DawNLITE stands for Daw Natural-Language-based Image Transmoding Engine. The project's aim is building a software that transforms a (large) image to a video that shows relevant regions of the image and that's nicer to watch on a mobile device than the original image. The very special feature of our approach is incorporating natural language analysis features so that the video's script follows a text that describes the image, such as a museum caption. The text will be transformed to synthetic speech that is delivered to the user along with the video, and the video is arranged synchronized to the audio, meaning that things are shown when you hear the synthetic voice mention them.

Overall system architecture

This drawing outlines the overall system's architecture:

At the center, the Virtual Camera Control (VCC) generates the script for the camera. The script instructs the camera in detail when it should display which region of the image. The VCC could be considered to be the master brain of the DawNLITE system. It takes keyword-based annotations of regions of interest (RoIs) for the image, text, and several constraints and preferences as its input. The most important constraints are the display size, maximum overall duration, and some limits for ensuring a smooth and pleasant camera motion.

The text is passed to a text-to-speech (TTS) system for two purposes: generating audio and obtaining timing information for any fragment of the text. This is crucial for being able to synchronize the virtual camera's behaviour with the synthesized speech.

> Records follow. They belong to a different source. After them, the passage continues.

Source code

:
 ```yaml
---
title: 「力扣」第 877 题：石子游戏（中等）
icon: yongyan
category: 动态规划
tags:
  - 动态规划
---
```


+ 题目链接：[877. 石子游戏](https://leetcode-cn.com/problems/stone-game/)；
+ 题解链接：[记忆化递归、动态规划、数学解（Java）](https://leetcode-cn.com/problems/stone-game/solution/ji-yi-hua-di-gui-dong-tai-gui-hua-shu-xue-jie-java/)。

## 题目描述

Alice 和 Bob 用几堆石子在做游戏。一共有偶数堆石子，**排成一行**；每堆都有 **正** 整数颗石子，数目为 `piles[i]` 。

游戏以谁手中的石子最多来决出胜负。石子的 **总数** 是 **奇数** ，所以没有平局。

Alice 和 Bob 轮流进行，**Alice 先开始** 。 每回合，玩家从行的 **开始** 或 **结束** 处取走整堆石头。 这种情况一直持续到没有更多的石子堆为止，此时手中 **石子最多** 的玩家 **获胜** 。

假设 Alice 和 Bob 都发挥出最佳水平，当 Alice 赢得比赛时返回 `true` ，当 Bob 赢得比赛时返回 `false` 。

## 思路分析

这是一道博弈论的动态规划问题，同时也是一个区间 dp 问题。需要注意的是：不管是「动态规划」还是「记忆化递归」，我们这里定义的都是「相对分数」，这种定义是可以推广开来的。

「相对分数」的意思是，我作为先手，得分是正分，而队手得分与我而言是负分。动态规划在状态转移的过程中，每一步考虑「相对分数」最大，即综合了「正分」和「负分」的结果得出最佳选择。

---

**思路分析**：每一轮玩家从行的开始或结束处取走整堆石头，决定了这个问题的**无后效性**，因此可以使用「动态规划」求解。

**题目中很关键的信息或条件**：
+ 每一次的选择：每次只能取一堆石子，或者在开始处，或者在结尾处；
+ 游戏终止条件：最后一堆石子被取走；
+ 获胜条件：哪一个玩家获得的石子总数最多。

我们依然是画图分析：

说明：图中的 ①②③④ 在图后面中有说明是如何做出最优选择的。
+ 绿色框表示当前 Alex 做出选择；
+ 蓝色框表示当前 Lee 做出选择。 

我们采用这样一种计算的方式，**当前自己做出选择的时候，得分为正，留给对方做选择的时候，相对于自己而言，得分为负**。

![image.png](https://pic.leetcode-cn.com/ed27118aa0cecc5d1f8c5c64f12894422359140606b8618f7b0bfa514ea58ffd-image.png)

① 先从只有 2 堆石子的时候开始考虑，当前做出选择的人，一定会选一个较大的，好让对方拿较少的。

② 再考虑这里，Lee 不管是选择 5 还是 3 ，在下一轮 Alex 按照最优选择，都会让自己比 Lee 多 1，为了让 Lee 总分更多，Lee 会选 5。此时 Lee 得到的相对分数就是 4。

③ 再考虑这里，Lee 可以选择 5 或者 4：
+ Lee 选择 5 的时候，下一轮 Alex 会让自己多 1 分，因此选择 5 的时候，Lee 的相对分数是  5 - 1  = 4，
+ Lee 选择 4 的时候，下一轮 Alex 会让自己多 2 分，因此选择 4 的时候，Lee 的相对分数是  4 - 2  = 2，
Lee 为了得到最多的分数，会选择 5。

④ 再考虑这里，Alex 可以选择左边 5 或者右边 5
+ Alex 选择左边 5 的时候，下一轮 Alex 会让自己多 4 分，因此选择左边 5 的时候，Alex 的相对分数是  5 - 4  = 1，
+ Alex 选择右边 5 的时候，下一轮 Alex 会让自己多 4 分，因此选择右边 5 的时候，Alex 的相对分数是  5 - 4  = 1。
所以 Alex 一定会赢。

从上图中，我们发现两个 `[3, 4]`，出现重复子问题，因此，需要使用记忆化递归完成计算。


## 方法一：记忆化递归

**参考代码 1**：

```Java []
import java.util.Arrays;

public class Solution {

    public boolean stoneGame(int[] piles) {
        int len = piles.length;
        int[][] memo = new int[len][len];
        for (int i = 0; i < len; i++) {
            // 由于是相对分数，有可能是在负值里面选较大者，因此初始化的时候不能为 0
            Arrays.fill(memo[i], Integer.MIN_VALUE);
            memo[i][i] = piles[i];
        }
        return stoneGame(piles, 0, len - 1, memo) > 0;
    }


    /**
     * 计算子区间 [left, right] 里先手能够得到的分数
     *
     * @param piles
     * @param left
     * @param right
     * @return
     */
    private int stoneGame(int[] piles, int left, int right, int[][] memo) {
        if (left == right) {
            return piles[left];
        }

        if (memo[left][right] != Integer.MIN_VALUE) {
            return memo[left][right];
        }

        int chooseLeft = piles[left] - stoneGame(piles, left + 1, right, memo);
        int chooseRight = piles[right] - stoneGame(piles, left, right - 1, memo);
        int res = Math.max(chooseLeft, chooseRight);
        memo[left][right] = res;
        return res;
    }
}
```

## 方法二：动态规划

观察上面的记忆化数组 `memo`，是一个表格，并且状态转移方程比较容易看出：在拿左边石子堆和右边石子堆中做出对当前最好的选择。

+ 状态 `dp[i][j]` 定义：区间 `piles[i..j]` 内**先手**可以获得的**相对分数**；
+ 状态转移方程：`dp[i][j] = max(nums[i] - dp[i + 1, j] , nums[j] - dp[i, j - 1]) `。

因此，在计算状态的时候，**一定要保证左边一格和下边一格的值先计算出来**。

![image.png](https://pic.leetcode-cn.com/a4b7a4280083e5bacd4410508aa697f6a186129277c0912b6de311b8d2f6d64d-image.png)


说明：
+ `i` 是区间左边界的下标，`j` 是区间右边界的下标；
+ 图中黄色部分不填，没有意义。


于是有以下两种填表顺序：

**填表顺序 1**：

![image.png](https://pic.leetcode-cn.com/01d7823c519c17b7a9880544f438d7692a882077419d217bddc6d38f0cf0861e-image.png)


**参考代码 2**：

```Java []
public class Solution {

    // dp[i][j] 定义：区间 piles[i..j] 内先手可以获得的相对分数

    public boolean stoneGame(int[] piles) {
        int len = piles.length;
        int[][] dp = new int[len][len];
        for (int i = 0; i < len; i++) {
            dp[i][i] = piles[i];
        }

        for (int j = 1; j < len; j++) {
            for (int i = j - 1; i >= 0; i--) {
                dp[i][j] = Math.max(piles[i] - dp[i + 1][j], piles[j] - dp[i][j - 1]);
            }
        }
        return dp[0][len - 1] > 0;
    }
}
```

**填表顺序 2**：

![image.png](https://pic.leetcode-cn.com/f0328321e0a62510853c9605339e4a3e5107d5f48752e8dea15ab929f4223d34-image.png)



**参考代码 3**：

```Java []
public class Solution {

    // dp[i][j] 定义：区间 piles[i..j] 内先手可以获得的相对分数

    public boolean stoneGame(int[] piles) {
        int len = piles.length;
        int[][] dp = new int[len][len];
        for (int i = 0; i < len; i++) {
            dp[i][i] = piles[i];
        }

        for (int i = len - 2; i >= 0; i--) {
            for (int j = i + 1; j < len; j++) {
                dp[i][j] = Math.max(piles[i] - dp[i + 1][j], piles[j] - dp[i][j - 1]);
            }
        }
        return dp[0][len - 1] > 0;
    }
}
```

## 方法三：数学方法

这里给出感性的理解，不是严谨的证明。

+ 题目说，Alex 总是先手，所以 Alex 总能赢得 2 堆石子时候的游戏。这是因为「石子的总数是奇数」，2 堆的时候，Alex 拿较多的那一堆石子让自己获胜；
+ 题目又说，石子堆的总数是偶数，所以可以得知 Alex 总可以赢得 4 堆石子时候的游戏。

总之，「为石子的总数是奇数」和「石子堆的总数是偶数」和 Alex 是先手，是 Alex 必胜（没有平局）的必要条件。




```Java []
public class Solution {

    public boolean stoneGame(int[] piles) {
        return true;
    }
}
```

From the script, an SVG animation is generated, which can then be rendered to a video of the initially given resolution. Finally, the video and the speech audio are encoded and multiplexed (optionally with subtitles generated from the text), using codecs and formats of the user's choice.

Notes

The use of pre-existing, non-artificial speech is a task we keep in mind for the future.
We are aware of TTS systems on the market that produce speech sounding more natural than what you hear in our current examples. However, replacing the currently employed TTS system is secondary, while access to certain preprocessing results is crucial for DawNLITE's ability to synchronize the camera motion to speech. We are looking for better solutions meeting the requirements for synchronization and quality, in this order of priority. Tweaking the currently used TTS for better quality is a possiblity still in consideration.
Keep in mind that this is work in progress, meaning that at any time the actual state of work and the capabilities shown in the showcase may deviate from descriptions on this website.